::: Material to process :::

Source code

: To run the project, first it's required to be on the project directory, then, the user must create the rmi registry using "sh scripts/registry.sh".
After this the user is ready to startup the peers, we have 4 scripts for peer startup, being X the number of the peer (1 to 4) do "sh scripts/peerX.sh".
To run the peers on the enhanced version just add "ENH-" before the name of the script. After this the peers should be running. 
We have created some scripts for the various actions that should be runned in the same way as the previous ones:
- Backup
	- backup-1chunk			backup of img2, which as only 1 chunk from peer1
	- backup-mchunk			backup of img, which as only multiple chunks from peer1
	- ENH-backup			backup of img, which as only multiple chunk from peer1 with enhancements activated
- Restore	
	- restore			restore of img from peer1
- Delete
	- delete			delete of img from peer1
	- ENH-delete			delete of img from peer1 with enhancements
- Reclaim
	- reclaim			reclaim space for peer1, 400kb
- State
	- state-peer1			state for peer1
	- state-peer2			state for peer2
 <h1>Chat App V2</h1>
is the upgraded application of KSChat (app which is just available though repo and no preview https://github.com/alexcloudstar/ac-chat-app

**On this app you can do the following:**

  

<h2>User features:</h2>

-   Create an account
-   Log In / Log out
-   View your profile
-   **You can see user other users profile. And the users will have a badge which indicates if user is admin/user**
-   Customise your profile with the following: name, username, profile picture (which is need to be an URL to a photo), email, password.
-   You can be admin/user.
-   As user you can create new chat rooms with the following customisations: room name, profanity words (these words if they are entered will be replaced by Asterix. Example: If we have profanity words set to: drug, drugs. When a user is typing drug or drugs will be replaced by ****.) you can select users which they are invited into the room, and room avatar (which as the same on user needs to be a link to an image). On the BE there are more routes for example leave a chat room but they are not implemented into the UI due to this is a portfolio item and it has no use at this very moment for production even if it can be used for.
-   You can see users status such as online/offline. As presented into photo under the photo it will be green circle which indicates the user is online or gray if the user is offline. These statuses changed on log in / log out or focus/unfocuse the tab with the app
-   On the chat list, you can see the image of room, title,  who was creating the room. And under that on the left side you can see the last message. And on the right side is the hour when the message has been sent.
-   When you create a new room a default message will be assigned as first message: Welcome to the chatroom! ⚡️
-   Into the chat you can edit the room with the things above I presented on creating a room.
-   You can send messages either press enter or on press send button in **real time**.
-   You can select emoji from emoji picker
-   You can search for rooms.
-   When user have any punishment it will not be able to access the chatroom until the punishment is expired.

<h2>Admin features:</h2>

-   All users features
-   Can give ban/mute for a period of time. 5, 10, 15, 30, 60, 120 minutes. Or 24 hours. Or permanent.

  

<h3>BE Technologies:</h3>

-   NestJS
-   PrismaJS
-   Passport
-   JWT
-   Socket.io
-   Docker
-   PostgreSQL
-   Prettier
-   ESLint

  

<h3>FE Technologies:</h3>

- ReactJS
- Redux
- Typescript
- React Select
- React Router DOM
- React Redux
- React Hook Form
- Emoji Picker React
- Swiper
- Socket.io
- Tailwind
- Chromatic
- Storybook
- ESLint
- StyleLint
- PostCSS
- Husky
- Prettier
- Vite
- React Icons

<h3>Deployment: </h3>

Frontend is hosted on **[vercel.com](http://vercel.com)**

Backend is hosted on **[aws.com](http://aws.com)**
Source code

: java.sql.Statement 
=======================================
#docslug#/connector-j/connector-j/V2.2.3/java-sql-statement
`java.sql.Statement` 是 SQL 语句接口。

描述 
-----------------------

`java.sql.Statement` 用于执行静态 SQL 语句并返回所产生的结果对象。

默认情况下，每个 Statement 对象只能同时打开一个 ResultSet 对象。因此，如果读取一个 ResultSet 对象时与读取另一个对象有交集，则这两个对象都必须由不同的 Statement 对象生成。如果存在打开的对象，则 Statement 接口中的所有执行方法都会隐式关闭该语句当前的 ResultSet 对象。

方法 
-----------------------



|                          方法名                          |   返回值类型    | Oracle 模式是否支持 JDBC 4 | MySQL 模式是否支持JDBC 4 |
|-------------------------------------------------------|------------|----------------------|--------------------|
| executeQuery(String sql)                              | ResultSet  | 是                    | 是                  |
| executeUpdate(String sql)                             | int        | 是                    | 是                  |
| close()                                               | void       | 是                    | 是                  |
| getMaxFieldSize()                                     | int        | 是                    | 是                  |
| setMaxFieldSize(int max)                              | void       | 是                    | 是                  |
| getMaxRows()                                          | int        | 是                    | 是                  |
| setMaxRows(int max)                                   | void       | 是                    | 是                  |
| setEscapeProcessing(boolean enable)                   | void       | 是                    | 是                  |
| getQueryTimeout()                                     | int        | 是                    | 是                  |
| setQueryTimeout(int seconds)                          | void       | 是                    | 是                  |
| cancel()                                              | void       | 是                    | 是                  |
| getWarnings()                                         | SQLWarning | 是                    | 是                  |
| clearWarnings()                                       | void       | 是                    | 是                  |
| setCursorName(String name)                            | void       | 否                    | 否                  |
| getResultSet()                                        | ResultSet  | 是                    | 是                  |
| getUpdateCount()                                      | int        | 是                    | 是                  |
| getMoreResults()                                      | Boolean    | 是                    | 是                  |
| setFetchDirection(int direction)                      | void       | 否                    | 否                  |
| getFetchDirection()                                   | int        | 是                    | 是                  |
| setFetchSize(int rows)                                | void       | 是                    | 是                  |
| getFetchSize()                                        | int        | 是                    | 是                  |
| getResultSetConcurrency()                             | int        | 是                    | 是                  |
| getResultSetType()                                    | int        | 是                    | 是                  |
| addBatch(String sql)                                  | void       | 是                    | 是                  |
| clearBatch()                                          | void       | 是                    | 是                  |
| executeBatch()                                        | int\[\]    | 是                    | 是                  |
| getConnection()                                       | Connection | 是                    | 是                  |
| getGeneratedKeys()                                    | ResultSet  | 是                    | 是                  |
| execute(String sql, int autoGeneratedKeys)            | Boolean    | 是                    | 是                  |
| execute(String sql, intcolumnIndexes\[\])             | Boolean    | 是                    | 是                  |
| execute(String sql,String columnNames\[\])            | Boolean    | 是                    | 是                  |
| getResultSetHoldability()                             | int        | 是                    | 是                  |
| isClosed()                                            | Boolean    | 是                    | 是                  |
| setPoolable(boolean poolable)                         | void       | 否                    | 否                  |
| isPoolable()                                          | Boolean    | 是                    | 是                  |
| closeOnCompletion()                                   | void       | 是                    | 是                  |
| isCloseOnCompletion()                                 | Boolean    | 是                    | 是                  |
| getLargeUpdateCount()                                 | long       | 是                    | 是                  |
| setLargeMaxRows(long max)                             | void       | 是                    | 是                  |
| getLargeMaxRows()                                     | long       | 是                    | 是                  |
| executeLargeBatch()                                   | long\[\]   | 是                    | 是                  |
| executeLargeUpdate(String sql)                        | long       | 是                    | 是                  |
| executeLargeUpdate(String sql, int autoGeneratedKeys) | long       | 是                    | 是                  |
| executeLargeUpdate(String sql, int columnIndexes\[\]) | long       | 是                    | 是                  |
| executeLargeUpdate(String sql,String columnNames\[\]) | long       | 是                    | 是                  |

:::

» **Your task**: Show every line of the entries above where the word "rooms" occurs.

» **Expected answer**:
-   As user you can create new chat rooms with the following customisations: room name, profanity words (these words if they are entered will be replaced by Asterix. Example: If we have profanity words set to: drug, drugs. When a user is typing drug or drugs will be replaced by ****.) you can select users which they are invited into the room, and room avatar (which as the same on user needs to be a link to an image). On the BE there are more routes for example leave a chat room but they are not implemented into the UI due to this is a portfolio item and it has no use at this very moment for production even if it can be used for.
-   You can search for rooms.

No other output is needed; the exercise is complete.